Rechtsprechung / BPatG / 2007
BPatG Beschluss vom 11.10.2007 – 25 W (pat) 119/05
25. Senat
BUNDESPATENTGERICHT
_______________
(Aktenzeichen)
Verkündet am
11. Oktober 2007
…
B E S C H L U S S
In der Beschwerdesache
… 08.05
betreffend die Marke 301 55 759
hat der 25. Senat (Marken-Beschwerdesenat) des Bundespatentgerichts auf die
mündliche Verhandlung vom 11. Oktober 2007 unter Mitwirkung des Vorsitzenden
Richters Kliems sowie der Richterin Bayer und des Richters Merzbach
beschlossen:
Die Beschwerde wird zurückgewiesen.
Die Wortmarke
ist am 3. Mai 2002 für
G r ü n d e
I.
RESPICUR
„Atemwegstherapeutika“
in das Markenregister unter der Nummer 301 55 759 eingetragen worden.
Widerspruch erhoben hat die Inhaberin der älteren, seit dem 1. März 1990 unter
der Nummer 1 155 003 für
„Pharmazeutische Erzeugnisse, Präparate für die Gesundheitspflege; Pflaster“
eingetragenen Wortmarke
Respicort
Die Markenstelle für Klasse 05 des Deutschen Patent- und Markenamts hat mit
zwei Beschlüssen vom 24. Juli 2003 und 25. April 2005, von denen einer im Erinnerungsverfahren ergangen ist, die angegriffene Marke 301 55 759 gelöscht.
Ausgehend von der Registerlage könnten sich die Vergleichsmarken auf identischen Waren begegnen, weil die „Atemwegstherapeutika" der angegriffenen
Marke von dem für die Widerspruchsmarke registrierten Warenoberbegriff „Pharmazeutische Erzeugnisse" mit umfasst würden.

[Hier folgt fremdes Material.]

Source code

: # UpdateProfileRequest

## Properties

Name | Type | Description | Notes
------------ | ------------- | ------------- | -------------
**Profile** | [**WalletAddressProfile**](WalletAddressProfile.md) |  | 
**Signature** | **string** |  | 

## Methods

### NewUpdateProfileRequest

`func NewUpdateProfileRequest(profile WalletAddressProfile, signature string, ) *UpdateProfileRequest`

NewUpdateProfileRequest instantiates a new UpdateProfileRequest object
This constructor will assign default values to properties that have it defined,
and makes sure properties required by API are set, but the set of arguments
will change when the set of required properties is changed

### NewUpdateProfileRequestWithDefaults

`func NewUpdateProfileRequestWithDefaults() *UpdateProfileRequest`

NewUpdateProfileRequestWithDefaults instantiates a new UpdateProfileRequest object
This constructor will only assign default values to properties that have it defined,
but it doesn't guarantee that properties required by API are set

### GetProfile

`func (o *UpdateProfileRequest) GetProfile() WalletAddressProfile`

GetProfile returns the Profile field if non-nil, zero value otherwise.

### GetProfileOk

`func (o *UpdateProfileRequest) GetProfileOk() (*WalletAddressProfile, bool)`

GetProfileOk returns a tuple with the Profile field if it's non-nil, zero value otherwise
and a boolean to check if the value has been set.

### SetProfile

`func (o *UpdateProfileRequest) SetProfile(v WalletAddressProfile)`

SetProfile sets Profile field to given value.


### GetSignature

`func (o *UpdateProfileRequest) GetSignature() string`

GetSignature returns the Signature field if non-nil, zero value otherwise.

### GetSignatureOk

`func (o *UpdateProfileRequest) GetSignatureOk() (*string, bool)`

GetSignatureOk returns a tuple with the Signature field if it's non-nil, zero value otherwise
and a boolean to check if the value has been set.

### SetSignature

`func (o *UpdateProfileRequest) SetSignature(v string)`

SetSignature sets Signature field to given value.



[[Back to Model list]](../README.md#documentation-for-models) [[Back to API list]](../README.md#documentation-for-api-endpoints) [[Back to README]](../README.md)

Da in keinem der Warenverzeichnisse eine Rezeptpflicht verankert sei und Atemwegstherapeutika auch in tatsächlicher Hinsicht nicht durchweg verschreibungspflichtig seien, müssten medizinische Laien als Endverbraucher uneingeschränkt mit berücksichtigt werden.
Den danach gebotenen Markenabstand halte die angegriffene Marke nicht ein,
selbst wenn man von einem unterdurchschnittlichen Schutzumfang der Widerspruchsmarke wegen ihrer beschreibenden Anklänge in Richtung „Atmung“ bzw.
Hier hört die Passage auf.